When they were within speaking distance, the fisherman cried out, “Bishop, we come in a hurry to meet you.”

“What is it you want?” asked the stunned bishop.

“We are so sorry. We forget lovely prayer. We say, ‘Our Father, who art in heaven, hallowed be your name ...’ and then we forget. Please tell us prayer again.”

The bishop was humbled. “Go back to your homes, my friends, and when you pray say, ‘We are three, you are three, have mercy on us.’ ”

From And the Angels Were Silent
Copyright 1992, Max Lucado

Friday, May 18, 2018

The Beggar and the Bread

A beggar came and sat before me. “I want bread,” he said.

“How wise you are,” I assured him. “Bread is what you need. And you have come to the right bakery.” So I pulled my cookbook down from my shelf and began to tell him all I knew about bread.

I spoke of flour and wheat, of grain and barley. My knowledge impressed even me as I cited the measurements and recipe. When I looked up, I was surprised to see he wasn’t smiling. “I just want bread,” he said.

“How wise you are.” I applauded his choice. “Follow me, and I’ll show you our bakery.” Down the hallowed halls, I guided him, pausing to point out the rooms where the dough is prepared and the ovens where the bread is baked.

“No one has such facilities. We have bread for every need. But here is the best part,” I proclaimed as I pushed open two swinging doors. “This is our room of inspiration.” I knew he was moved as we stepped into the auditorium full of stained-glass windows.

The beggar didn’t speak. I understood his silence. With my arm around his shoulder, I whispered, “It overwhelms me as well.” I then leaped to the podium and struck my favorite pose behind the lectern. “People come from miles to hear me speak. Once a week my workers gather, and I read to them the recipe from the cookbook of life.”

By now the beggar had taken a seat on the front row.
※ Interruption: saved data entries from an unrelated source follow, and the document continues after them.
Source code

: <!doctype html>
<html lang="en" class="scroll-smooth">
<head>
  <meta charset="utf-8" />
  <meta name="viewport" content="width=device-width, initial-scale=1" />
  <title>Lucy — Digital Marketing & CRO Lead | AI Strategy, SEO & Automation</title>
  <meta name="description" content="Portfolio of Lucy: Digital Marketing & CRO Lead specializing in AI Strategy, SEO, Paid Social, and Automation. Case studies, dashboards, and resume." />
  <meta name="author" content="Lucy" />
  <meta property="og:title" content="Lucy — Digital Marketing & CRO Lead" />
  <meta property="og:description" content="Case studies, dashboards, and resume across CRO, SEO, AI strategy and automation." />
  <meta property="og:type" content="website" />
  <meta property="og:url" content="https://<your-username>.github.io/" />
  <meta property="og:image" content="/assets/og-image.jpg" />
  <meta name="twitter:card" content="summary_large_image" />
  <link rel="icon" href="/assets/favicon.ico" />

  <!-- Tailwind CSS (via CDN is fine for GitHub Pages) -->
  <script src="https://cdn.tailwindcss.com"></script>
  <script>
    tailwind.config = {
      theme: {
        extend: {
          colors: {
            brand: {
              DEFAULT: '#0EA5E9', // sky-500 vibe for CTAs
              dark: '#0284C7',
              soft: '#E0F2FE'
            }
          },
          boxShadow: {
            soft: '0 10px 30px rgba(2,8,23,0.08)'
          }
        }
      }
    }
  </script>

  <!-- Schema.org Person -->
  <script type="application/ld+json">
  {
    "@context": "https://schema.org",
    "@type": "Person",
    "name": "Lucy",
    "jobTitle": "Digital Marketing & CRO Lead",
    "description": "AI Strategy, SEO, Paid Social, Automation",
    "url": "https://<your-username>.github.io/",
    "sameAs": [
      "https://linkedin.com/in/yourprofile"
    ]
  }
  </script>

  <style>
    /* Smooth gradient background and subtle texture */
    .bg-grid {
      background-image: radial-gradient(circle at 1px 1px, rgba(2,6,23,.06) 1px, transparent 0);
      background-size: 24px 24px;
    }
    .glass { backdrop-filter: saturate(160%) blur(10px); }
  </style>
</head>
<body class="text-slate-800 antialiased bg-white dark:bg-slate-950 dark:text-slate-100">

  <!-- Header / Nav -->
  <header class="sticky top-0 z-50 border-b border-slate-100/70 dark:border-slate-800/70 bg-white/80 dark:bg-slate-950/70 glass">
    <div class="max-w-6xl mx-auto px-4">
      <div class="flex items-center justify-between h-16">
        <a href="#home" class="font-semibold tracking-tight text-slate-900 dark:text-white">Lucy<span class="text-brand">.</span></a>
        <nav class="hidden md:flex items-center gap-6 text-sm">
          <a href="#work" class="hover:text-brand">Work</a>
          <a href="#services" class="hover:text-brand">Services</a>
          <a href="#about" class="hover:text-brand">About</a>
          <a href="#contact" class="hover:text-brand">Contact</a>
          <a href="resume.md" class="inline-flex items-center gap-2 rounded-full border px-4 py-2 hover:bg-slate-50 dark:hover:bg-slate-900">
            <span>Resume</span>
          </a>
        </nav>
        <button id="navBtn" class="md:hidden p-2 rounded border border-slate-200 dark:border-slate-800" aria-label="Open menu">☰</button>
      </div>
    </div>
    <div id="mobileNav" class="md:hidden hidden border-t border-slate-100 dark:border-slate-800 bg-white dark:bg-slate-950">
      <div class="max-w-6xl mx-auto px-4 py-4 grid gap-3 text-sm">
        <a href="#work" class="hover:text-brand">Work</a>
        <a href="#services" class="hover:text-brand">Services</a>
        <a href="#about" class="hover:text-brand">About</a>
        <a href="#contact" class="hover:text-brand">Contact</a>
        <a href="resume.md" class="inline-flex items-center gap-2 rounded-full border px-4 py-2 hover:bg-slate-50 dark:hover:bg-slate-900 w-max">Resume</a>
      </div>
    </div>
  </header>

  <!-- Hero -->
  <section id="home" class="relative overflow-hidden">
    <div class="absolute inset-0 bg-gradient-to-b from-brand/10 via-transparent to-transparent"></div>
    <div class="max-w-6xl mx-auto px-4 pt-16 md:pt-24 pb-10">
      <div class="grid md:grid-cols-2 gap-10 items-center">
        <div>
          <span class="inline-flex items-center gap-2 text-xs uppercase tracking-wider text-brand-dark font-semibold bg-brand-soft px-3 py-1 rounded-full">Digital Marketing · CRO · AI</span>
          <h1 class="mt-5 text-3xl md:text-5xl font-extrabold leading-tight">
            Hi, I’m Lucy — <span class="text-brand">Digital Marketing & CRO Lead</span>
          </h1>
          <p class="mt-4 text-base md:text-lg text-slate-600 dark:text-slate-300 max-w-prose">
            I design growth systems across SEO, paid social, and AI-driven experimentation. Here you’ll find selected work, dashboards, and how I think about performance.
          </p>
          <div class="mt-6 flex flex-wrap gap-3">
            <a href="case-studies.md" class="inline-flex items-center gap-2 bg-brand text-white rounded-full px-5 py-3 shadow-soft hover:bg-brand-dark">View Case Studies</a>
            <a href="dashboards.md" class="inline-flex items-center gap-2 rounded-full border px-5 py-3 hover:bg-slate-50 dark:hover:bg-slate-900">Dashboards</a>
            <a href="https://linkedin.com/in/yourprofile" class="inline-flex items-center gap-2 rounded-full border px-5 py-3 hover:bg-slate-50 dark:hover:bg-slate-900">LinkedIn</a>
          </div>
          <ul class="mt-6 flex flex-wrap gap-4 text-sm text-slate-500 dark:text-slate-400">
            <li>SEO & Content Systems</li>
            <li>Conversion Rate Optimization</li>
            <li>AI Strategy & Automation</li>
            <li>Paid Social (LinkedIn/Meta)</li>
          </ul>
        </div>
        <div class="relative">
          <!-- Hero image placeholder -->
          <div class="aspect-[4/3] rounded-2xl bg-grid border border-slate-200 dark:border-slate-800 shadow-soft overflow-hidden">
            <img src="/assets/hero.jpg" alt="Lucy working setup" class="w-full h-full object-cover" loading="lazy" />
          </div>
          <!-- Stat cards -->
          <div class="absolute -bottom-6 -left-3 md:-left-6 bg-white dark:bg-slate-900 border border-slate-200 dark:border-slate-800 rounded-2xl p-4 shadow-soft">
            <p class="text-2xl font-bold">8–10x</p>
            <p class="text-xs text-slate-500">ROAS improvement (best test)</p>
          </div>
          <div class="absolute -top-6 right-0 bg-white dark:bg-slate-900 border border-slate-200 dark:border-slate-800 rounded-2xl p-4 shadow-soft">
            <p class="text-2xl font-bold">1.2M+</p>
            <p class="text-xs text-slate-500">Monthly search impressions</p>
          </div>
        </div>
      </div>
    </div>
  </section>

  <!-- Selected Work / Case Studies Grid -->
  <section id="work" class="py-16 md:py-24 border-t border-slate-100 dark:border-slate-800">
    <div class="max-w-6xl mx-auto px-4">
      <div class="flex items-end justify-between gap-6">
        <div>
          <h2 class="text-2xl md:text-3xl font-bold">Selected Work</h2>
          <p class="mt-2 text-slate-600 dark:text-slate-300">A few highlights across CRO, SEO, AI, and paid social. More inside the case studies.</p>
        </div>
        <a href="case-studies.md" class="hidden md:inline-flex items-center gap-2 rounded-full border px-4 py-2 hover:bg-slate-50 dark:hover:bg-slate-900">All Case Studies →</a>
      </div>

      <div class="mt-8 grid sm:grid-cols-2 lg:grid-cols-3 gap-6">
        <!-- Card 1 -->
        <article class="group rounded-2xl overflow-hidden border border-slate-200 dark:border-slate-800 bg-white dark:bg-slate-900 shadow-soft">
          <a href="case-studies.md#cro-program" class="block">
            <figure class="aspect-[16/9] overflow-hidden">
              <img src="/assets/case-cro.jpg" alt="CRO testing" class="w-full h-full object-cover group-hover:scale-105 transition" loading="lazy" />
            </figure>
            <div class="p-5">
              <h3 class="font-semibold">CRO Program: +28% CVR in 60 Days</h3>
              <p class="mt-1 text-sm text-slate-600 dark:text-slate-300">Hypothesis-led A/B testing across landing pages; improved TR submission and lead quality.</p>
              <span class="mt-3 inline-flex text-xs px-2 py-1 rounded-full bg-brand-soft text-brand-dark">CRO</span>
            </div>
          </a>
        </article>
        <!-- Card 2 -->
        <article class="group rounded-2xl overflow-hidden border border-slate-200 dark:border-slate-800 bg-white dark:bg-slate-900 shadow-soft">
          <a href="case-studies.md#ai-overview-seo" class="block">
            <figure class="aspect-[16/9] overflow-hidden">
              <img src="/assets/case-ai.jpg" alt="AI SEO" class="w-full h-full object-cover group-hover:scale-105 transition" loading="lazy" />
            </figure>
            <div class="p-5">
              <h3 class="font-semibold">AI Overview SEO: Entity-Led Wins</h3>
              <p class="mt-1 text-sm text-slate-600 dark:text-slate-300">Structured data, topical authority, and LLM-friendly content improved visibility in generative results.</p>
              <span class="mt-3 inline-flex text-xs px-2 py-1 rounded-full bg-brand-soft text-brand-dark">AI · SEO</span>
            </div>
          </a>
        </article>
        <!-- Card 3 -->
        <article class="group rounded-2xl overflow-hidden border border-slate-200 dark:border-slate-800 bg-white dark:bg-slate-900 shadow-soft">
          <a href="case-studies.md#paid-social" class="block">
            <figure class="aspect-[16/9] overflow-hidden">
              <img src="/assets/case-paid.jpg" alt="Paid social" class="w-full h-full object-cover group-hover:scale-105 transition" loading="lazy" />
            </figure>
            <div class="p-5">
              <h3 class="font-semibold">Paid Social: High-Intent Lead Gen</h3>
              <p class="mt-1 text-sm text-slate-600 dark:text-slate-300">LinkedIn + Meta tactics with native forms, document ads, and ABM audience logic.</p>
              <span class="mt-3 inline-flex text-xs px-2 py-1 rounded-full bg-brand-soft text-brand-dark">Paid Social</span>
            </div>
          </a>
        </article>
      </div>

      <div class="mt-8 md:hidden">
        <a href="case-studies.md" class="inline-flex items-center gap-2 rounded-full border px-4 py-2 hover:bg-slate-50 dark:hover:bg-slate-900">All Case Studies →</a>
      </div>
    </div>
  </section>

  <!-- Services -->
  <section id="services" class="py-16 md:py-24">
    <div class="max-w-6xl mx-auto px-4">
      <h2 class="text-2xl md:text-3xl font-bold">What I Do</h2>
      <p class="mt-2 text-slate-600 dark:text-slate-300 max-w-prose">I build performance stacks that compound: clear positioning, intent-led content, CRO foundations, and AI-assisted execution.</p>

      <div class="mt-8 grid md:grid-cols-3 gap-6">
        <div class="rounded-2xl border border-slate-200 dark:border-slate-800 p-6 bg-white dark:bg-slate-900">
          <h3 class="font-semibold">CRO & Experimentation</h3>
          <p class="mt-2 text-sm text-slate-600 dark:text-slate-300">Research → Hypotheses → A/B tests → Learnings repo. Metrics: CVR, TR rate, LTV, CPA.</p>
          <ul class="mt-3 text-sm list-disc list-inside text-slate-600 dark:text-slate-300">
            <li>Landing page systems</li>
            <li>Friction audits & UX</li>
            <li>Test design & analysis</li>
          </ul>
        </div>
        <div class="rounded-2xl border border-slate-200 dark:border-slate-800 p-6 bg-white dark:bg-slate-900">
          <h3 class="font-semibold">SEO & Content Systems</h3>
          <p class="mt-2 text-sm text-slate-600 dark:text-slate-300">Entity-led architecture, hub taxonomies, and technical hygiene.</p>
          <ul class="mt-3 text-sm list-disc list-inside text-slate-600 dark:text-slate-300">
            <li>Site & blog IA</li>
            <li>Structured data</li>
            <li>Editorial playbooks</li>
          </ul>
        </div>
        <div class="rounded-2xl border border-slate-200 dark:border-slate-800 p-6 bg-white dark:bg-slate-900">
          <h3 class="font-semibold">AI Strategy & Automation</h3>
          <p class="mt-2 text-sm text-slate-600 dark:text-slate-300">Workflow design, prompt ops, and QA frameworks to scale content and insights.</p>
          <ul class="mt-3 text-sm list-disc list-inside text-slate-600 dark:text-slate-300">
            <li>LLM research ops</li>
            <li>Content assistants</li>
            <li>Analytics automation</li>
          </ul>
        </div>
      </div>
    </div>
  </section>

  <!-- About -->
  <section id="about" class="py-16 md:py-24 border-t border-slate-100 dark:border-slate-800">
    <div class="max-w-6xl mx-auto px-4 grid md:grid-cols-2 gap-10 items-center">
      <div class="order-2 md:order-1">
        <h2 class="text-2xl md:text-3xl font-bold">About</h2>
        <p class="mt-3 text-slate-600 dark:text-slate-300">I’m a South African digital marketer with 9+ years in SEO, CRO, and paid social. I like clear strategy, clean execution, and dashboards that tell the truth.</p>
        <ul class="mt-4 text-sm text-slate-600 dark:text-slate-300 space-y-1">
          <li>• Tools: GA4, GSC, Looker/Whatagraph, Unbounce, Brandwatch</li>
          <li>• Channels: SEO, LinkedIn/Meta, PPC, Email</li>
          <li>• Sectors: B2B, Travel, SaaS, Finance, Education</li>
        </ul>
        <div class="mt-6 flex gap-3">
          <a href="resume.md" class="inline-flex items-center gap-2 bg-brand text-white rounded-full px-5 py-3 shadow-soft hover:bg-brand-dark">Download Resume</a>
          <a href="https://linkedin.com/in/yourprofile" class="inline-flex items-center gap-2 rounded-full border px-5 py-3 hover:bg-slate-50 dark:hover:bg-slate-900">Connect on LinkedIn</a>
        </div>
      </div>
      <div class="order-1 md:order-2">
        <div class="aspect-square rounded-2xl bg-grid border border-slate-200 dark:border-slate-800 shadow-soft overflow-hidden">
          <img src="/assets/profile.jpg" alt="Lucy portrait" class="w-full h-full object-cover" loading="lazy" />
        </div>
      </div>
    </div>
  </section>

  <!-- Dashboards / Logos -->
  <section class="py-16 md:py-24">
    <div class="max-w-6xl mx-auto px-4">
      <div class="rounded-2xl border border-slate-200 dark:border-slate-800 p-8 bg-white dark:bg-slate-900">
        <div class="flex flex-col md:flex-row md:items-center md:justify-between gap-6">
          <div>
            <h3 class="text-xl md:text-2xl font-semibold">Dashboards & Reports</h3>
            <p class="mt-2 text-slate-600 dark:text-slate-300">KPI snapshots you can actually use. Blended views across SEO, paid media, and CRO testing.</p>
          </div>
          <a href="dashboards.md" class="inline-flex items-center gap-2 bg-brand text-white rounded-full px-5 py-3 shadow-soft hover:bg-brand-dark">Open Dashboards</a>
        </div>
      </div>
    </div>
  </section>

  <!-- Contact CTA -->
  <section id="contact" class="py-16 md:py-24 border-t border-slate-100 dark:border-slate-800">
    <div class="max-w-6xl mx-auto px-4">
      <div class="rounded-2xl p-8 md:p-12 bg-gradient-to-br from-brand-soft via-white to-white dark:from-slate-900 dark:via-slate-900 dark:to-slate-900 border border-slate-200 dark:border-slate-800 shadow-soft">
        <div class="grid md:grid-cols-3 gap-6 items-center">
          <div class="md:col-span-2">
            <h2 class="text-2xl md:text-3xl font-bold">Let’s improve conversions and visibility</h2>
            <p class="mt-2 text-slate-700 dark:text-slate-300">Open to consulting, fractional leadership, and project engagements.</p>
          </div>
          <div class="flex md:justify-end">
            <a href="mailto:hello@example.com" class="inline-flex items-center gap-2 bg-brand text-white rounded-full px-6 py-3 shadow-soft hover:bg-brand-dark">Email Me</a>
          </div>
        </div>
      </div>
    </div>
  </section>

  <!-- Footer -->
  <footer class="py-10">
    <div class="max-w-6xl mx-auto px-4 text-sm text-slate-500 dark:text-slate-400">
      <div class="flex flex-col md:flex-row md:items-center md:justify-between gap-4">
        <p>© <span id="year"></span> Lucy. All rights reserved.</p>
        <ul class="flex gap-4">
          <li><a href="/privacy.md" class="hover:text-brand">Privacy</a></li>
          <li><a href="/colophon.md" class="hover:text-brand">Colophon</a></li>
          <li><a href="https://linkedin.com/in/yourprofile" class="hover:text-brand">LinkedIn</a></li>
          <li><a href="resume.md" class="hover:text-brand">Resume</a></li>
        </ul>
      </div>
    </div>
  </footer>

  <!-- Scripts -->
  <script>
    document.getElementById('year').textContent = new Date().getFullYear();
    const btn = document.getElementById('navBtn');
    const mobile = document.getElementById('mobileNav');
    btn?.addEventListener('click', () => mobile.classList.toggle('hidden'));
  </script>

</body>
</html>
I knew what he wanted. “Would you like to hear me?”

“No,” he said, “but I would like some bread.”

“How wise you are,” I replied. And I led him to the front door of the bakery. 

“What I have to say next is very important,” I told him as we stood outside. “Up and down this street you will find many bakeries. But take heed; they don’t serve the true bread. I know of one who adds two spoons of salt rather than one. I know of another whose oven is three degrees too hot. They may call it bread,” I warned, “but it’s not according to the book.”

The beggar turned and began walking away. “Don’t you want bread?” I asked him.

He stopped, looked back at me, and shrugged, “I guess I lost my appetite.”

I shook my head and returned to my office. “What a shame,” I said to myself. “The world just isn’t hungry for true bread anymore.”

I don’t know what is more incredible: that God packages the bread of life in the wrapper of a country carpenter or that he gives us the keys to the delivery truck. Both moves seem pretty risky. The carpenter did his part, however. And who knows -- we may just learn to do ours.